透射电子显微镜观察的切片称为超薄切片。其制片流程包括:取材、固定、脱水、包埋、超薄切片制备和染色。
尽管制作流程与石蜡切片相似,但所用试剂和处理条件不同。
一、取材
新鲜样本离体后需要及时处理,以防细胞内溶酶体破裂,释放的酶破坏细胞器,影响观察。

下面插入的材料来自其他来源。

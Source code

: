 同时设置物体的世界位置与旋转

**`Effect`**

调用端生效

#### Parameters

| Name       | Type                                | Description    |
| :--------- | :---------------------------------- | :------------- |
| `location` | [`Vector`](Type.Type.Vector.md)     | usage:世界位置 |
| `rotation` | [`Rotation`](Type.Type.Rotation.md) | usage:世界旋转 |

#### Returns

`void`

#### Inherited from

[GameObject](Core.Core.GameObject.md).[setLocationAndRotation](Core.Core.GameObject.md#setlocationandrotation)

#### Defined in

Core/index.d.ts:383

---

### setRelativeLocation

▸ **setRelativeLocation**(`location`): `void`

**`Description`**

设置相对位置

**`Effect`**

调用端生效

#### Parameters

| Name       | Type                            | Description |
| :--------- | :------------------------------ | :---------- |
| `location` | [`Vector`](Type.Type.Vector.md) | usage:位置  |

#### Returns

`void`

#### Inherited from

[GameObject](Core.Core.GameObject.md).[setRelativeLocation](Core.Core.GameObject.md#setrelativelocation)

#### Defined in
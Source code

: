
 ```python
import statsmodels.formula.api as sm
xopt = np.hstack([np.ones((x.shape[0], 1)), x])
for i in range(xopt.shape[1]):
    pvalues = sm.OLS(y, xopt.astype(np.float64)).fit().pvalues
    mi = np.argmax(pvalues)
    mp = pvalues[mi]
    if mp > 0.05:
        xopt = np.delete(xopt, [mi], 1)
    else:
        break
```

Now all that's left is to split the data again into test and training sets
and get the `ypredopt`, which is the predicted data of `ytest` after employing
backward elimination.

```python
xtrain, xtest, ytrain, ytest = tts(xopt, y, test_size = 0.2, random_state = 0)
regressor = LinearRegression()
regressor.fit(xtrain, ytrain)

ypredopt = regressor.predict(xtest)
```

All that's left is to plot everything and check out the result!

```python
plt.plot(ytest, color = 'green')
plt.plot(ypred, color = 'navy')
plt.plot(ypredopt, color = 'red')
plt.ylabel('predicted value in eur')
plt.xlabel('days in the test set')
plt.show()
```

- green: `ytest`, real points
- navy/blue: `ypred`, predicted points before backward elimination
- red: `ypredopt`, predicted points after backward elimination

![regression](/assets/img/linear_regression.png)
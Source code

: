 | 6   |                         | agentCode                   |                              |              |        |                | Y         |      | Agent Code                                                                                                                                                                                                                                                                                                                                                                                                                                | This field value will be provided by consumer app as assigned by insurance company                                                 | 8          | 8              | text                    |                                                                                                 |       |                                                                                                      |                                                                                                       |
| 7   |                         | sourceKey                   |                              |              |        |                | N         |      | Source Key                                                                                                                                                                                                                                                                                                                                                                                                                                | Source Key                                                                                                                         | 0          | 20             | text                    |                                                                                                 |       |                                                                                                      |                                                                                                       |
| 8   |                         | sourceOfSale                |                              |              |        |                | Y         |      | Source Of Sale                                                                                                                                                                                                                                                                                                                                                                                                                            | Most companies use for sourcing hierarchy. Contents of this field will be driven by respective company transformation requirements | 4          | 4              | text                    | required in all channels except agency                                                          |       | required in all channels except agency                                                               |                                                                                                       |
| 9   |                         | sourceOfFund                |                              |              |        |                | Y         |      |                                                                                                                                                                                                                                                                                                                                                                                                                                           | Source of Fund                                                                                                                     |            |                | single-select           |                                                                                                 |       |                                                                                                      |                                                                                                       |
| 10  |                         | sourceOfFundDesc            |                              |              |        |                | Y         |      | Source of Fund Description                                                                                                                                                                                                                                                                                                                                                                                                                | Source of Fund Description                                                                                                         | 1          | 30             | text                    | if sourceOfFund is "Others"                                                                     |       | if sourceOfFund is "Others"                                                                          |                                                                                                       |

取材时应遵循“快、准、轻、冷、小”原则:
1.快:操作迅速,组织离体2分钟内浸入固定液。
2.准:准确取材部位,并注意样本方向。
3.轻:使用锋利薄刀片,动作轻柔,避免机械损伤。
4.冷:降低酶活性,组织置于冰块四周,但不可结冰,需在0~4℃条件下保存。
5.小:由于戊二醛渗透性差,组织块应小,约1mm³。
二、固定
固定的目的是防止组织和细胞自溶,保持其精细结构,并硬化组织以便于制备超薄切片。
透射电镜样本通常采用戊二醛和锇酸双重固定法:
1.戊二醛:使用2.5%水溶液进行前固定,不具电子染色作用。
2.锇酸:后固定剂,有强烈刺激性和剧毒,能提供良好的图像反差,但渗透能力差。
三、漂洗和脱水
1.漂洗:用缓冲液漂洗样本2-3次,每次5-15分钟或更长。
2.脱水:用丙酮或乙醇逐级脱水,从30%、50%、70%、90%到100%,每级5-15分钟。
四、浸透和聚合
1.浸透:使用脱水剂稀释包埋剂,使其渗透组织,最终用纯包埋剂浸泡数小时或过夜。
2.聚合:包埋后加温聚合24-36小时,常用环氧树脂812、Spurr树脂等。
五、半薄切片和光学定位
用玻璃刀将树脂包埋的组织块切成1-2µm半薄切片,染色后在光学显微镜下寻找有价值部位,进一步精修包埋块。
六、 超薄切片制备
使用玻璃刀或钻石刀切割厚度约30-80nm的超薄切片,使用带支持膜的铜网承载切片。
七、电子染色
1.染色剂:重金属化合物如铀、铅、钨。
2.乙酸铀染色剂:用于染色细胞内的DNA和蛋白质,但对细胞膜染色较差。
3.柠檬酸铅染色剂:二价铅,染色细胞膜和脂质,常与乙酸铀双染。
4.染色方法:乙酸铀-柠檬酸铅双染法,在蜡片或封口膜上进行染色,避免污染。
染色后,超薄切片可在电镜下直接观察。每一步处理过程都会影响切片质量,因此需环环相扣,确保每一步准确无误。